## [WHAT IS REQUIRED]
In how many lines of the records below does the word "https" appear? Reply with the number only.
[RECORDS PROVIDED — start]
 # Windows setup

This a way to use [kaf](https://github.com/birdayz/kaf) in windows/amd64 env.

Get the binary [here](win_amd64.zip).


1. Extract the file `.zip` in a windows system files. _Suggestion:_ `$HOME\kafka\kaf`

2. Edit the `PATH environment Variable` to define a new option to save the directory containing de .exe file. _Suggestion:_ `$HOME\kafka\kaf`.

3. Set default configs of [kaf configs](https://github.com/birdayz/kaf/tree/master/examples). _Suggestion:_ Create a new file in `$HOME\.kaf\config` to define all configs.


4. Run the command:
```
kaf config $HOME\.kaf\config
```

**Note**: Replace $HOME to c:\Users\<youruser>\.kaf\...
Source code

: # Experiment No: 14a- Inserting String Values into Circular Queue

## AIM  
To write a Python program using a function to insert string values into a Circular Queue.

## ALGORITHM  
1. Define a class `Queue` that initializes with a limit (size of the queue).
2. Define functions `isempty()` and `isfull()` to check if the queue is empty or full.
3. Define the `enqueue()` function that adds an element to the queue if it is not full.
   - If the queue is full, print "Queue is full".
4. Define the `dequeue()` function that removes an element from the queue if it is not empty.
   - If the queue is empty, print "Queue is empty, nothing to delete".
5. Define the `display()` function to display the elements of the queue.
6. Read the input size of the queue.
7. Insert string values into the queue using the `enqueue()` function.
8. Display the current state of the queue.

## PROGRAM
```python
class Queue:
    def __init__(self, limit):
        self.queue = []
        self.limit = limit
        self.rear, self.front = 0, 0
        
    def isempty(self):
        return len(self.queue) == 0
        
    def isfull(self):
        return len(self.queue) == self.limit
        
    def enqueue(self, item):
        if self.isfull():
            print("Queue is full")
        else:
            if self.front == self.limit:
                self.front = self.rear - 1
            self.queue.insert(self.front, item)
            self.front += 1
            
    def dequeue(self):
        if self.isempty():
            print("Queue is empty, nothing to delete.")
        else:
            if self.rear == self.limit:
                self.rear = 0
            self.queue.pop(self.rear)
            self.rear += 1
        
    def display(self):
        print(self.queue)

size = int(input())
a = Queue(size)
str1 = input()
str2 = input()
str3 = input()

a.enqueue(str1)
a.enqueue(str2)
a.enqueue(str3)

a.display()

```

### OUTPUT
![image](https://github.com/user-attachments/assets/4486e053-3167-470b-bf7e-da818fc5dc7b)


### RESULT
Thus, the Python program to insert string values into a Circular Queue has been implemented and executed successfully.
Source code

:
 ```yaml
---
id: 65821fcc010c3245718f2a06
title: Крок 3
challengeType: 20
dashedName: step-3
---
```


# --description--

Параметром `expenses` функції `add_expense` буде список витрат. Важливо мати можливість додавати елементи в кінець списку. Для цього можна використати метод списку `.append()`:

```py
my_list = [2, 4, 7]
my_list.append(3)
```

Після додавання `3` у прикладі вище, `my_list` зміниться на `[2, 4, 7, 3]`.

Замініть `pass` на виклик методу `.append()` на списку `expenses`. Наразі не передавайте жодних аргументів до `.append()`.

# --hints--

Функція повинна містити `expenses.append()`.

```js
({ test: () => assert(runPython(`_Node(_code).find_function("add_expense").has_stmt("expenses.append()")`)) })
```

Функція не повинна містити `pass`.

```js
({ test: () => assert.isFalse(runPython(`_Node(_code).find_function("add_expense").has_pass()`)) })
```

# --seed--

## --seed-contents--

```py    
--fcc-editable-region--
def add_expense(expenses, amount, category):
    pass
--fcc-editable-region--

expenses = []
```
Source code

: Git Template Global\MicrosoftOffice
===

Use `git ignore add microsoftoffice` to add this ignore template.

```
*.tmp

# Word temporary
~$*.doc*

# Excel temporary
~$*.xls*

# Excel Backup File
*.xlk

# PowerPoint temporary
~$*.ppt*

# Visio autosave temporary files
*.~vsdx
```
[RECORDS PROVIDED — finish]
## [EXERCISE SOLUTION]
3